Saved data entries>
-- Opening Marker --

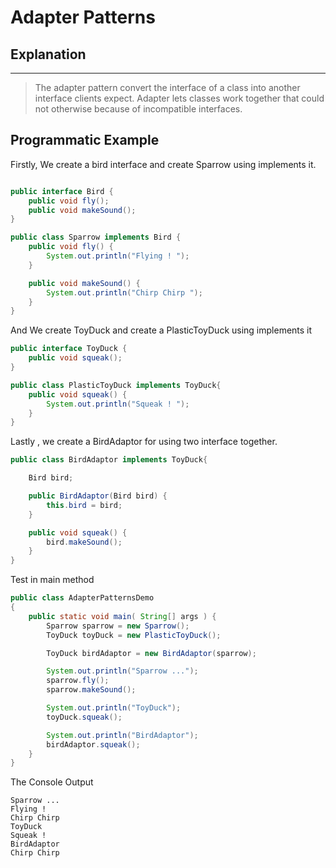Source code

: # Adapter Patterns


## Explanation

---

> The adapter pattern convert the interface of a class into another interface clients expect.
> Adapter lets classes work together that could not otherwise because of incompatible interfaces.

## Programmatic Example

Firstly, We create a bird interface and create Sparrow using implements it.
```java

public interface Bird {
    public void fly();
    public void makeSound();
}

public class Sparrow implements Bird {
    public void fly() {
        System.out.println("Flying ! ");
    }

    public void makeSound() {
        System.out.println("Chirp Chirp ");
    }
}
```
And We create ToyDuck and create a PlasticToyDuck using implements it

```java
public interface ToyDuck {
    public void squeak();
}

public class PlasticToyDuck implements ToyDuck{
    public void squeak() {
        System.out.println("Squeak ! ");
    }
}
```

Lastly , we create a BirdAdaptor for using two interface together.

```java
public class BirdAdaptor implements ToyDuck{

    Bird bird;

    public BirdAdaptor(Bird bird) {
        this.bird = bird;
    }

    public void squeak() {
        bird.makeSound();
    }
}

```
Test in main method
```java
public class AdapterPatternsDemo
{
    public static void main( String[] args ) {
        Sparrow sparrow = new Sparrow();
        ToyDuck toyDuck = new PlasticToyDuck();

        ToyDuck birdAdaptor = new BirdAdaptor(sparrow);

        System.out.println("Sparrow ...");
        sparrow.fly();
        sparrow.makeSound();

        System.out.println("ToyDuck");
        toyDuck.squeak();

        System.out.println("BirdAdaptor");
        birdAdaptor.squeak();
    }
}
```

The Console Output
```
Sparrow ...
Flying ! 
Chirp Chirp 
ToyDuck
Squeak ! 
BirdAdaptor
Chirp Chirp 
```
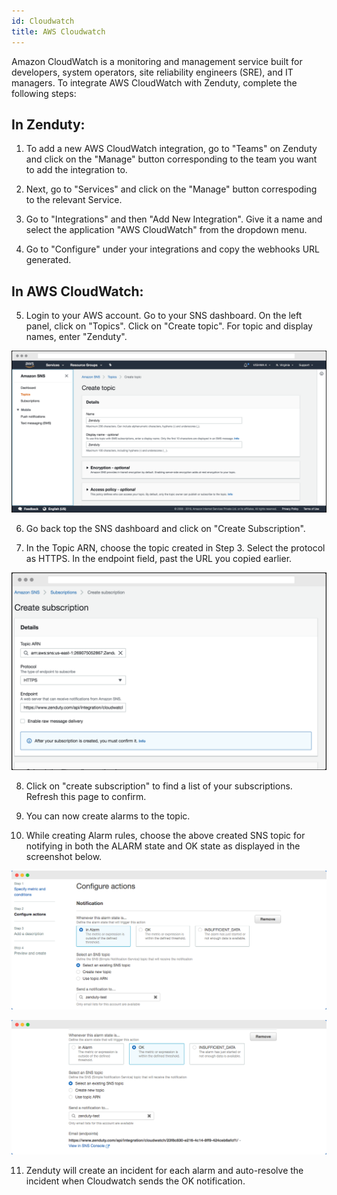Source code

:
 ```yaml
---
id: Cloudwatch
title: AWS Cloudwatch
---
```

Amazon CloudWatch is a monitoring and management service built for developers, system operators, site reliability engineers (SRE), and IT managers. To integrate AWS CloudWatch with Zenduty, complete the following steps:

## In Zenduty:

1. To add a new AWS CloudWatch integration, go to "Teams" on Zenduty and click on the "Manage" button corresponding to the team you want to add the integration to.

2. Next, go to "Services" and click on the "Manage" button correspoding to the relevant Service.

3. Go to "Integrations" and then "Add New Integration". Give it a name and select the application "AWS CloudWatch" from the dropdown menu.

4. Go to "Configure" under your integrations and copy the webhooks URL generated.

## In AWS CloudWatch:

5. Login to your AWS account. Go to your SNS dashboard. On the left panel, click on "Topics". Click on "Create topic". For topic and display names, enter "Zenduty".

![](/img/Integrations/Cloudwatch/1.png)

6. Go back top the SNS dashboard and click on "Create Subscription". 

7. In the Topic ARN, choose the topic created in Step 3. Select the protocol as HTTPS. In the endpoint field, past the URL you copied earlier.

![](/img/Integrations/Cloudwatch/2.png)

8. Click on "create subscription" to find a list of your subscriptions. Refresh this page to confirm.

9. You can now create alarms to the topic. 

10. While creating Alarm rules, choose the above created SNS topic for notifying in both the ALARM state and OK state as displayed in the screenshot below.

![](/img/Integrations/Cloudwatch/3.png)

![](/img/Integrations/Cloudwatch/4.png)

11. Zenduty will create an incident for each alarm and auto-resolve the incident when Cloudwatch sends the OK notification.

-- Closing Marker --

Work order>
The entries above should be retyped exactly, minus any pictures.

Result>
Source code

: # Adapter Patterns


## Explanation

---

> The adapter pattern convert the interface of a class into another interface clients expect.
> Adapter lets classes work together that could not otherwise because of incompatible interfaces.

## Programmatic Example

Firstly, We create a bird interface and create Sparrow using implements it.
```java

public interface Bird {
    public void fly();
    public void makeSound();
}

public class Sparrow implements Bird {
    public void fly() {
        System.out.println("Flying ! ");
    }

    public void makeSound() {
        System.out.println("Chirp Chirp ");
    }
}
```
And We create ToyDuck and create a PlasticToyDuck using implements it

```java
public interface ToyDuck {
    public void squeak();
}

public class PlasticToyDuck implements ToyDuck{
    public void squeak() {
        System.out.println("Squeak ! ");
    }
}
```

Lastly , we create a BirdAdaptor for using two interface together.

```java
public class BirdAdaptor implements ToyDuck{

    Bird bird;

    public BirdAdaptor(Bird bird) {
        this.bird = bird;
    }

    public void squeak() {
        bird.makeSound();
    }
}

```
Test in main method
```java
public class AdapterPatternsDemo
{
    public static void main( String[] args ) {
        Sparrow sparrow = new Sparrow();
        ToyDuck toyDuck = new PlasticToyDuck();

        ToyDuck birdAdaptor = new BirdAdaptor(sparrow);

        System.out.println("Sparrow ...");
        sparrow.fly();
        sparrow.makeSound();

        System.out.println("ToyDuck");
        toyDuck.squeak();

        System.out.println("BirdAdaptor");
        birdAdaptor.squeak();
    }
}
```

The Console Output
```
Sparrow ...
Flying ! 
Chirp Chirp 
ToyDuck
Squeak ! 
BirdAdaptor
Chirp Chirp 
```
Source code

:
 ```yaml
---
id: Cloudwatch
title: AWS Cloudwatch
---
```

Amazon CloudWatch is a monitoring and management service built for developers, system operators, site reliability engineers (SRE), and IT managers. To integrate AWS CloudWatch with Zenduty, complete the following steps:

## In Zenduty:

1. To add a new AWS CloudWatch integration, go to "Teams" on Zenduty and click on the "Manage" button corresponding to the team you want to add the integration to.

2. Next, go to "Services" and click on the "Manage" button correspoding to the relevant Service.

3. Go to "Integrations" and then "Add New Integration". Give it a name and select the application "AWS CloudWatch" from the dropdown menu.

4. Go to "Configure" under your integrations and copy the webhooks URL generated.

## In AWS CloudWatch:

5. Login to your AWS account. Go to your SNS dashboard. On the left panel, click on "Topics". Click on "Create topic". For topic and display names, enter "Zenduty".

![](/img/Integrations/Cloudwatch/1.png)

6. Go back top the SNS dashboard and click on "Create Subscription". 

7. In the Topic ARN, choose the topic created in Step 3. Select the protocol as HTTPS. In the endpoint field, past the URL you copied earlier.

![](/img/Integrations/Cloudwatch/2.png)

8. Click on "create subscription" to find a list of your subscriptions. Refresh this page to confirm.

9. You can now create alarms to the topic. 

10. While creating Alarm rules, choose the above created SNS topic for notifying in both the ALARM state and OK state as displayed in the screenshot below.

![](/img/Integrations/Cloudwatch/3.png)

![](/img/Integrations/Cloudwatch/4.png)

11. Zenduty will create an incident for each alarm and auto-resolve the incident when Cloudwatch sends the OK notification.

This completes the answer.